What needs to be done — From the first line to the last, restate the data exactly, leaving out the images.

[Data provided — start]

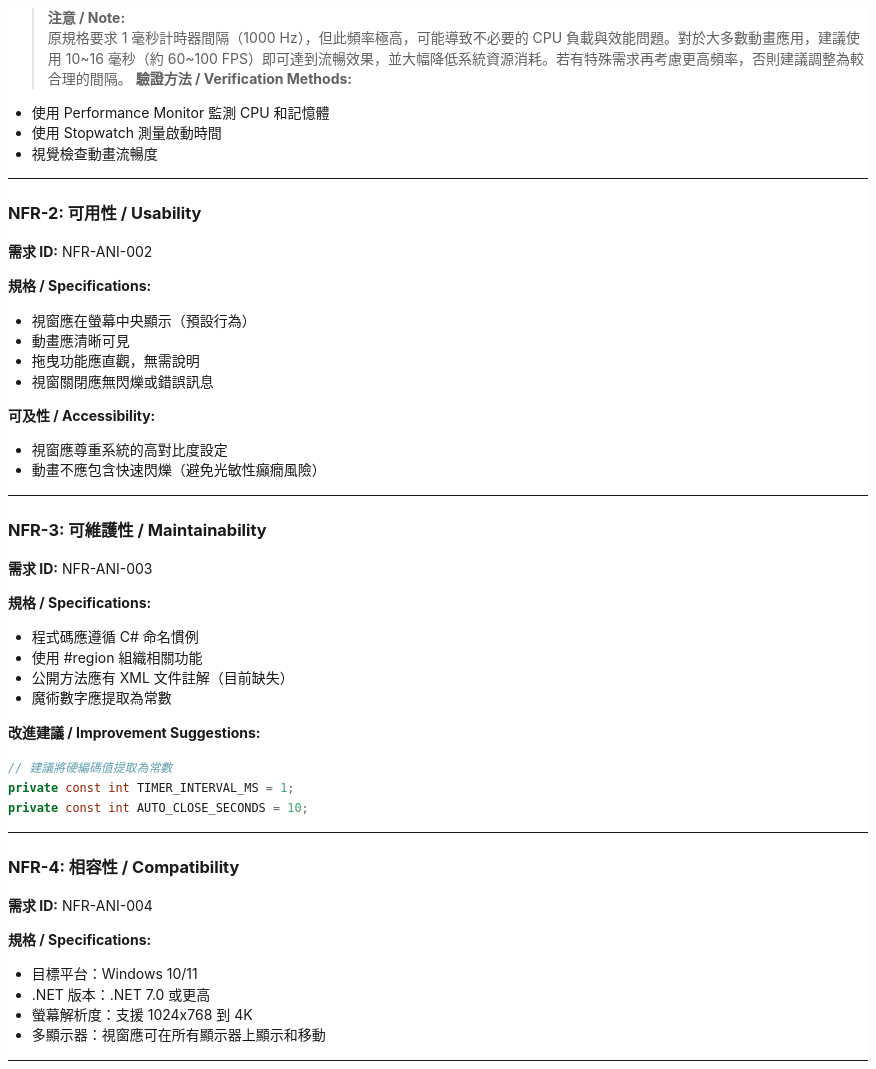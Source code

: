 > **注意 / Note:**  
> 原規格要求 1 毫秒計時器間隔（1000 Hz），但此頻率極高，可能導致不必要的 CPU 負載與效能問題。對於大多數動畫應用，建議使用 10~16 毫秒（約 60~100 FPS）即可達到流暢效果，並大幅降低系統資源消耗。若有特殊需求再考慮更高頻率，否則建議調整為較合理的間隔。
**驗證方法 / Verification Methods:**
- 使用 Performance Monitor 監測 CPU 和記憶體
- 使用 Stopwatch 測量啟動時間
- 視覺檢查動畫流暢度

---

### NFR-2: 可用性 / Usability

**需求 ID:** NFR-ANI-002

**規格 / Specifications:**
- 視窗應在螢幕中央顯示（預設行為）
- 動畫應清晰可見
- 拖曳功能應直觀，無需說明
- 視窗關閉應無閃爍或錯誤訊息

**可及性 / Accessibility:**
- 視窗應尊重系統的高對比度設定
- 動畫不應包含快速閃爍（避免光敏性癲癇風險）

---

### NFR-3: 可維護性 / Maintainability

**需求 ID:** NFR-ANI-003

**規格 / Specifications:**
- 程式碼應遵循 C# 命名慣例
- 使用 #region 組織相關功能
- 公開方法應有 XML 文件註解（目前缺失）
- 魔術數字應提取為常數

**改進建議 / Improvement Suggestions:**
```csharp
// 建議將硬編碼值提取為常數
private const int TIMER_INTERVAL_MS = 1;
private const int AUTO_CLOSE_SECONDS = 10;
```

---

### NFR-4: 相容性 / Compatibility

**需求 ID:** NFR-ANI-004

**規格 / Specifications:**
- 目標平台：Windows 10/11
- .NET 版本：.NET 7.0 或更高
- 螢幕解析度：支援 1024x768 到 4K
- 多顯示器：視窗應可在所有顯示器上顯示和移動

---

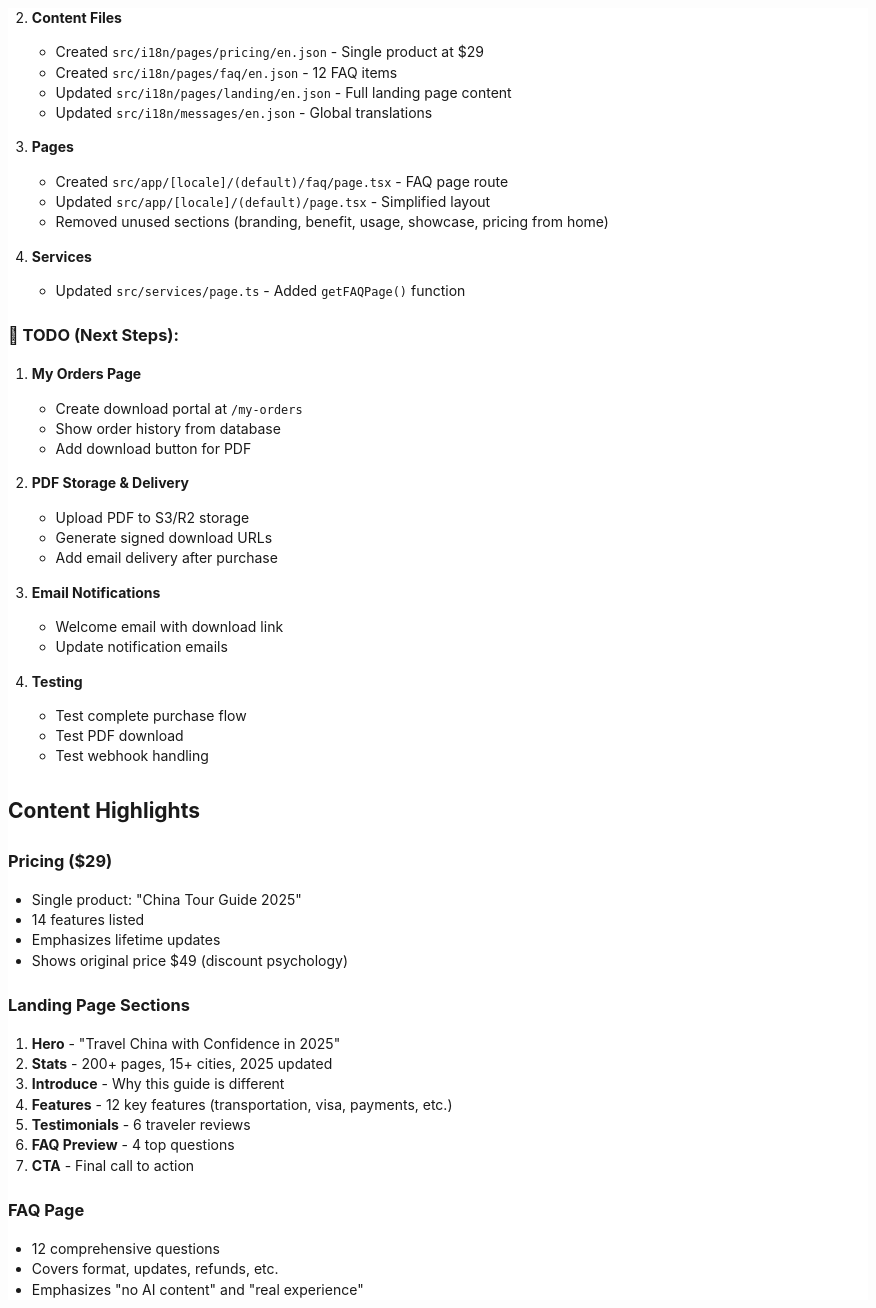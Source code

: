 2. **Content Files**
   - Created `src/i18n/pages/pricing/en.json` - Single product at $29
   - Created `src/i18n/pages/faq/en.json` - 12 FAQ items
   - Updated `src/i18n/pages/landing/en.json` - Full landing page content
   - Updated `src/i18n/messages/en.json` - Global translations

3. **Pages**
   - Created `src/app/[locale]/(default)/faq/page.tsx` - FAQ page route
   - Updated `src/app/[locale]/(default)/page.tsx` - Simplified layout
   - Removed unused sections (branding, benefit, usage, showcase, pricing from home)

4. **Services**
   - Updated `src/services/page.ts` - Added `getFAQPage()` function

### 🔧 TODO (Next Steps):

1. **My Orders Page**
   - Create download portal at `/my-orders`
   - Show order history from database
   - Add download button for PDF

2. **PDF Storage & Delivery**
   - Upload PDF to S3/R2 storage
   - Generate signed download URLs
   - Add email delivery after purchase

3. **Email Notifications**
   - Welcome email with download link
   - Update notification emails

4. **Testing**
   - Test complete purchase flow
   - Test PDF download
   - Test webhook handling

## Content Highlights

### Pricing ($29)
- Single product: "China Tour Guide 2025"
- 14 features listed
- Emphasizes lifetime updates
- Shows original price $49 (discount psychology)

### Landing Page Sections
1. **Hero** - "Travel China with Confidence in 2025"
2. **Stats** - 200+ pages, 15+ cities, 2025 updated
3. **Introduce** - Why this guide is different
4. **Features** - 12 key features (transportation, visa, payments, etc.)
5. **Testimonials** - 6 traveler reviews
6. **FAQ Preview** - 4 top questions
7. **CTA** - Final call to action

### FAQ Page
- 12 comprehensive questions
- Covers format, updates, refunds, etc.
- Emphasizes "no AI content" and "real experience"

[Data provided — finish]

Response box —
Source code

: > **注意 / Note:**  
> 原規格要求 1 毫秒計時器間隔（1000 Hz），但此頻率極高，可能導致不必要的 CPU 負載與效能問題。對於大多數動畫應用，建議使用 10~16 毫秒（約 60~100 FPS）即可達到流暢效果，並大幅降低系統資源消耗。若有特殊需求再考慮更高頻率，否則建議調整為較合理的間隔。
**驗證方法 / Verification Methods:**
- 使用 Performance Monitor 監測 CPU 和記憶體
- 使用 Stopwatch 測量啟動時間
- 視覺檢查動畫流暢度

---

### NFR-2: 可用性 / Usability

**需求 ID:** NFR-ANI-002

**規格 / Specifications:**
- 視窗應在螢幕中央顯示（預設行為）
- 動畫應清晰可見
- 拖曳功能應直觀，無需說明
- 視窗關閉應無閃爍或錯誤訊息

**可及性 / Accessibility:**
- 視窗應尊重系統的高對比度設定
- 動畫不應包含快速閃爍（避免光敏性癲癇風險）

---

### NFR-3: 可維護性 / Maintainability

**需求 ID:** NFR-ANI-003

**規格 / Specifications:**
- 程式碼應遵循 C# 命名慣例
- 使用 #region 組織相關功能
- 公開方法應有 XML 文件註解（目前缺失）
- 魔術數字應提取為常數

**改進建議 / Improvement Suggestions:**
```csharp
// 建議將硬編碼值提取為常數
private const int TIMER_INTERVAL_MS = 1;
private const int AUTO_CLOSE_SECONDS = 10;
```

---

### NFR-4: 相容性 / Compatibility

**需求 ID:** NFR-ANI-004

**規格 / Specifications:**
- 目標平台：Windows 10/11
- .NET 版本：.NET 7.0 或更高
- 螢幕解析度：支援 1024x768 到 4K
- 多顯示器：視窗應可在所有顯示器上顯示和移動

---

Source code

: 2. **Content Files**
   - Created `src/i18n/pages/pricing/en.json` - Single product at $29
   - Created `src/i18n/pages/faq/en.json` - 12 FAQ items
   - Updated `src/i18n/pages/landing/en.json` - Full landing page content
   - Updated `src/i18n/messages/en.json` - Global translations

3. **Pages**
   - Created `src/app/[locale]/(default)/faq/page.tsx` - FAQ page route
   - Updated `src/app/[locale]/(default)/page.tsx` - Simplified layout
   - Removed unused sections (branding, benefit, usage, showcase, pricing from home)

4. **Services**
   - Updated `src/services/page.ts` - Added `getFAQPage()` function

### 🔧 TODO (Next Steps):

1. **My Orders Page**
   - Create download portal at `/my-orders`
   - Show order history from database
   - Add download button for PDF

2. **PDF Storage & Delivery**
   - Upload PDF to S3/R2 storage
   - Generate signed download URLs
   - Add email delivery after purchase

3. **Email Notifications**
   - Welcome email with download link
   - Update notification emails

4. **Testing**
   - Test complete purchase flow
   - Test PDF download
   - Test webhook handling

## Content Highlights

### Pricing ($29)
- Single product: "China Tour Guide 2025"
- 14 features listed
- Emphasizes lifetime updates
- Shows original price $49 (discount psychology)

### Landing Page Sections
1. **Hero** - "Travel China with Confidence in 2025"
2. **Stats** - 200+ pages, 15+ cities, 2025 updated
3. **Introduce** - Why this guide is different
4. **Features** - 12 key features (transportation, visa, payments, etc.)
5. **Testimonials** - 6 traveler reviews
6. **FAQ Preview** - 4 top questions
7. **CTA** - Final call to action

### FAQ Page
- 12 comprehensive questions
- Covers format, updates, refunds, etc.
- Emphasizes "no AI content" and "real experience"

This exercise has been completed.